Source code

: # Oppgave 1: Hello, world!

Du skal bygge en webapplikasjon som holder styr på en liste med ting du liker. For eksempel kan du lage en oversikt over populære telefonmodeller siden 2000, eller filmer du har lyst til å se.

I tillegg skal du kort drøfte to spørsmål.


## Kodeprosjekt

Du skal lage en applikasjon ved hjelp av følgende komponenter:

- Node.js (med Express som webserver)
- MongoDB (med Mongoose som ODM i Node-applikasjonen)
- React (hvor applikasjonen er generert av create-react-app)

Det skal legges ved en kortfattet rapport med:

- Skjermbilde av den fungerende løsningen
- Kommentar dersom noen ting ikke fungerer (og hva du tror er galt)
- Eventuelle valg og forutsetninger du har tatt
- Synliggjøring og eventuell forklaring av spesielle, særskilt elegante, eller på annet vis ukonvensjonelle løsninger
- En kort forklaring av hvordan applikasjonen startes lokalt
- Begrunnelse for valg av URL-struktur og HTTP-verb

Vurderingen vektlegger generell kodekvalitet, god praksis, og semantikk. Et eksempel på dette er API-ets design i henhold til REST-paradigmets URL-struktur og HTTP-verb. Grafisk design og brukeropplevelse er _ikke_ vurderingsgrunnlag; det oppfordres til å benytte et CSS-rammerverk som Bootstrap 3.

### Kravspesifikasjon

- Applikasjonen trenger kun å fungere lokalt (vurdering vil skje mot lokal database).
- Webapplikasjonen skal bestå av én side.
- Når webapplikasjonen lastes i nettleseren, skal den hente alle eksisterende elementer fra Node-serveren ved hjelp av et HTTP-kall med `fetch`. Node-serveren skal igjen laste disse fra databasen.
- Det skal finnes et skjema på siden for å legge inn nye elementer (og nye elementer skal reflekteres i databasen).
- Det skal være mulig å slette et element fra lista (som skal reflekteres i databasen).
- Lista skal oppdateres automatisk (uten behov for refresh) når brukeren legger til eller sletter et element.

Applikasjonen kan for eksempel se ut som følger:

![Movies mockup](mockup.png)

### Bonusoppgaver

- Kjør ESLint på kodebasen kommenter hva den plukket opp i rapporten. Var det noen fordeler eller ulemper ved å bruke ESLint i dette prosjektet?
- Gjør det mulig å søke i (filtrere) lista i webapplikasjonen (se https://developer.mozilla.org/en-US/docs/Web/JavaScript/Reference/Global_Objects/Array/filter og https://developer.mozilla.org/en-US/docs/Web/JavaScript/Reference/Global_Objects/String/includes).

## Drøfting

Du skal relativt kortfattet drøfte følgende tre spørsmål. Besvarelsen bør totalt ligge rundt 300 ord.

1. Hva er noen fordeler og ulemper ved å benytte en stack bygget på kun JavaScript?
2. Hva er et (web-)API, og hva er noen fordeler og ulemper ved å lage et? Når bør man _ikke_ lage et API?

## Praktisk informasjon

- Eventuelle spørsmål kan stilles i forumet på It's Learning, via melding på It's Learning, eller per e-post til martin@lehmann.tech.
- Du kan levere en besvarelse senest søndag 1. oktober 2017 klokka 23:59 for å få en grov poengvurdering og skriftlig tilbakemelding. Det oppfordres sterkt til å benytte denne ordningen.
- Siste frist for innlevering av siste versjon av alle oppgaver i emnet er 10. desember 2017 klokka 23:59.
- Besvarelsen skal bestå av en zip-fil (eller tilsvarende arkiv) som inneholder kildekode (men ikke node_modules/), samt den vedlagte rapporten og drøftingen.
---------------
▸ **AIM OF THE EXERCISE**:
Retype the data precisely.

▸ **ANSWER FOR THIS EXERCISE**:
Source code

: # Oppgave 1: Hello, world!

Du skal bygge en webapplikasjon som holder styr på en liste med ting du liker. For eksempel kan du lage en oversikt over populære telefonmodeller siden 2000, eller filmer du har lyst til å se.

I tillegg skal du kort drøfte to spørsmål.


## Kodeprosjekt

Du skal lage en applikasjon ved hjelp av følgende komponenter:

- Node.js (med Express som webserver)
- MongoDB (med Mongoose som ODM i Node-applikasjonen)
- React (hvor applikasjonen er generert av create-react-app)

Det skal legges ved en kortfattet rapport med:

- Skjermbilde av den fungerende løsningen
- Kommentar dersom noen ting ikke fungerer (og hva du tror er galt)
- Eventuelle valg og forutsetninger du har tatt
- Synliggjøring og eventuell forklaring av spesielle, særskilt elegante, eller på annet vis ukonvensjonelle løsninger
- En kort forklaring av hvordan applikasjonen startes lokalt
- Begrunnelse for valg av URL-struktur og HTTP-verb

Vurderingen vektlegger generell kodekvalitet, god praksis, og semantikk. Et eksempel på dette er API-ets design i henhold til REST-paradigmets URL-struktur og HTTP-verb. Grafisk design og brukeropplevelse er _ikke_ vurderingsgrunnlag; det oppfordres til å benytte et CSS-rammerverk som Bootstrap 3.

### Kravspesifikasjon

- Applikasjonen trenger kun å fungere lokalt (vurdering vil skje mot lokal database).
- Webapplikasjonen skal bestå av én side.
- Når webapplikasjonen lastes i nettleseren, skal den hente alle eksisterende elementer fra Node-serveren ved hjelp av et HTTP-kall med `fetch`. Node-serveren skal igjen laste disse fra databasen.
- Det skal finnes et skjema på siden for å legge inn nye elementer (og nye elementer skal reflekteres i databasen).
- Det skal være mulig å slette et element fra lista (som skal reflekteres i databasen).
- Lista skal oppdateres automatisk (uten behov for refresh) når brukeren legger til eller sletter et element.

Applikasjonen kan for eksempel se ut som følger:

![Movies mockup](mockup.png)

### Bonusoppgaver

- Kjør ESLint på kodebasen kommenter hva den plukket opp i rapporten. Var det noen fordeler eller ulemper ved å bruke ESLint i dette prosjektet?
- Gjør det mulig å søke i (filtrere) lista i webapplikasjonen (se https://developer.mozilla.org/en-US/docs/Web/JavaScript/Reference/Global_Objects/Array/filter og https://developer.mozilla.org/en-US/docs/Web/JavaScript/Reference/Global_Objects/String/includes).

## Drøfting

Du skal relativt kortfattet drøfte følgende tre spørsmål. Besvarelsen bør totalt ligge rundt 300 ord.

1. Hva er noen fordeler og ulemper ved å benytte en stack bygget på kun JavaScript?
2. Hva er et (web-)API, og hva er noen fordeler og ulemper ved å lage et? Når bør man _ikke_ lage et API?

## Praktisk informasjon

- Eventuelle spørsmål kan stilles i forumet på It's Learning, via melding på It's Learning, eller per e-post til martin@lehmann.tech.
- Du kan levere en besvarelse senest søndag 1. oktober 2017 klokka 23:59 for å få en grov poengvurdering og skriftlig tilbakemelding. Det oppfordres sterkt til å benytte denne ordningen.
- Siste frist for innlevering av siste versjon av alle oppgaver i emnet er 10. desember 2017 klokka 23:59.
- Besvarelsen skal bestå av en zip-fil (eller tilsvarende arkiv) som inneholder kildekode (men ikke node_modules/), samt den vedlagte rapporten og drøftingen.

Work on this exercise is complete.